Cependant, tandis que la colonie ne parlait que d’eux et que les Magazines publiaient leur portrait avec des cornes intentionnellement exagérées, les escargots marchaient toujours. Un obstacle les arrêta, à l’entrée de l’isthme : les Flats, vaste étendue de marécages et de sable, fleurie d’orchidées multicolores, de bruyères lilas et roses, domaine familier des serpents et des canards sauvages, mais que les escargots ne pouvaient traverser sans se noyer ou s’enliser. Patients et têtus, ils attendirent ; puis, un chemin de fer ayant été construit pour relier la ville avec l’intérieur, ils se glissèrent prudemment, silencieusement le long des rails et envahirent les riches exploitations du Coin français et les vignobles de la Perle.

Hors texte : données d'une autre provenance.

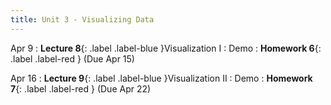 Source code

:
 ```yaml
---
title: Unit 3 - Visualizing Data
---
```


Apr 9
: **Lecture 8**{: .label .label-blue }Visualization I
  : Demo
: **Homework 6**{: .label .label-red } (Due Apr 15)

Apr 16
: **Lecture 9**{: .label .label-blue }Visualization II
  : Demo
: **Homework 7**{: .label .label-red } (Due Apr 22)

Les escargots iront plus loin encore, poussés au Nord par un vague instinct, on dirait presque par un désir de se rapprocher de la patrie. Ils seront demain aux Champs de diamants ; les voies ferrées aidant, ils atteindront un jour le Zambèze… — « Qui sait ? dit en terminant le voyageur qui faisait ce récit, dans vingt ans, dans trente ans peut-être, un Caillié ou un Livingstone, arrivant dans le dernier coin inexploré du continent africain, éprouvera la douloureuse surprise de voir qu’il a été précédé par les escargots partis du Cap. »
— Et le Marseillais ?
— Les habitants, pour toute vengeance, ont donné son nom (Lavertpilière ou Cazenavette) au gastéropode qu’il importa. Nom maudit aujourd’hui par toute la colonie, mais qui sera béni demain s’il est vrai, comme le Cape-Times l’annonce, que la seule présence de l’escargot suffit à détruire le fléau des terres australes, plus terrible que notre phylloxera : la punaise blanche d’Australie ! Ce qui prouve qu’on peut devenir bienfaiteur de l’humanité sans le savoir et par pure gourmandise, et qu’il suffit parfois de laisser les choses aller pour que tout s’arrange et soit pour le mieux dans le meilleur des mondes.